Задремавшую мысль встряхивал храп-бормотанье иного сновидца, Доримедонта.

«Дарья! Дарьюшка, к чему обидела? Счастье тебя со мной ожидало».

Кружатся, кружатся сонные минуты, большими кругами догоняют жутко-бледные тени пробуждения.

«Отойди от зла. Сотвори благо».

В сонно-неясное глядит упорно лампадно-ризный свет.

«Где ты? Где ты? Кто ты? Кто?»

Старик отходит, а те, незабываемые, позади стоят, за сны прячутся..

А днем в комнате радостное забвение, то золотой обман, то золотая правда. А после до вечера любовь к Настасье невесте, любовь еще дневная, лунно-лампадных слов и снов не боящаяся. И любит Семен Настасью безграничною любовью сиротливого сердца. И в той любви — любовь к ней, генеральской дочке, любовь-скорбь-обида — Дарья и любовь-тихость, любовь-блаженство несказанное и невозможное — Раиса, братнина жена.

В княжеском дому на Московской весело-визгливо песни поют рабочие люди. В генеральском дому поблизости, на Московской же, Настасья невеста перед зеркалами романсы французские напевает, модисток бранит и торопит. По ночам из комнаты ее вдруг хохот неудержный вырвется. То письма невеста подруге Даше за границу пишет, общего жениха-купца высмеивает; французскими веселыми фразами жизнь свою грядущую развеселую разгадывает.

А невестин отец, Бирюлин генерал, в клубе за золотой стол пересел. И бас его хохочуще-рыкающий глубже, и живот его подмундирный будто еще обширнее стал.

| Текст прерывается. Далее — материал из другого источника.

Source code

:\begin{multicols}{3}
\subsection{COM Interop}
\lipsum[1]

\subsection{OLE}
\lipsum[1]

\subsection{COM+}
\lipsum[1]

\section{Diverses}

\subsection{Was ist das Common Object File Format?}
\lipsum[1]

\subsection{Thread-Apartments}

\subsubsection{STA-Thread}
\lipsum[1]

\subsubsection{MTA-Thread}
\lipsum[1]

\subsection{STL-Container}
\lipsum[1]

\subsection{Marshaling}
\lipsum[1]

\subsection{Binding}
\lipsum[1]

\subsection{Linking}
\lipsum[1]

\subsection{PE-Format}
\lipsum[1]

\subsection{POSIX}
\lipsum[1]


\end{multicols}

Из пещеры зачарованных снов под каменным домом отошедшего железного старика выбился ключ на грязные переулки жизни; выбился, испуганно звеня.

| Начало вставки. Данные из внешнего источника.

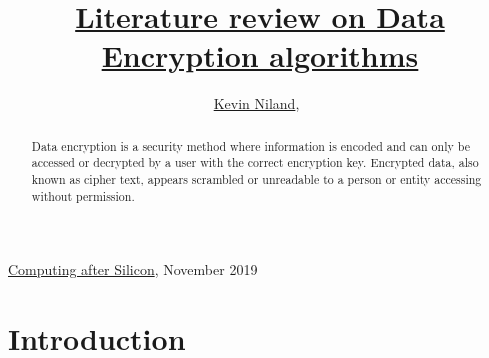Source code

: \documentclass[journal]{IEEEtran}
\begin{document}
%
{\href{https://github.com/kevinniland97/Literature-review-on-Data-Encryption-algorithm}{Computing after Silicon}, November 2019}

\title{\href{https://github.com/kevinniland97/Literature-review-on-Data-Encryption-algorithms}{Literature review on Data Encryption algorithms}}
\author{\href{https://github.com/kevinniland97}{Kevin Niland},~}
\maketitle

\begin{abstract}
    Data encryption is a security method where information is encoded and can only be accessed or decrypted by a user with the correct encryption key. Encrypted data, also known as cipher text, appears scrambled or unreadable to a person or entity accessing without permission.
\end{abstract}

\section{Introduction}
\end{document}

И ждали. И настал день. И сказали:

— Сегодня.

И мучительно быстро, грязными камнями разочарования и тоски бия в сердце и в голову, пролетели часы сегодня.

И страшно дергалось лицо Семена, когда душа его, глядя через кругло-неподвижные ночные глаза, то шептала, то кричала отчаянием:

— Вчера! Вчера!

И не было с детства привычных лампадно-тихих стен для круглых ночных слезящихся глаз.

XXXVI

Тихи женские слезы. В каждом дому города и деревни плачут. И за чертою жизни городской и деревенской, по кельям скитов и монастырей еженощно плачут. Всевидящего дьявола тешат те плачи. Но тихость плачей тех огорчает его. И возликует безмерно, и хохотом-громом расколет небо, когда из тайников разноликих вырвутся плачи те кроваво-открытыми стонами во вселенскую явь. Но тихи женские слезы.

От Анны из Петербурга к матери-вдове письмо пришло. И заплакала старуха на час, лишь страницу письма прочитав через очки молитвенниковые. А в строках тех нечаянная радость. Давно уж вдова железного старика, жизнью перепуганная, плачет, задыхаясь и стеная при всякой вести, чуть не похожей на повсечасную скуку запертых комнат. Макар, смеясь, рассказывал, как мерзлым снегом из-под копыта — в санках мчался — ему шляпу с головы сбило. Плакала. Насмерть сына зашибить могло. Протопоп Лев вазочку с малиновым вареньем за ее столом дрожащей рукою опрокинул. Плакала. В театр дочь Любовь повезла. Из ложи глядя на неподнятый еще занавес, разрыдалась. И часто-часто плакала перепуганная старухой-жизнью.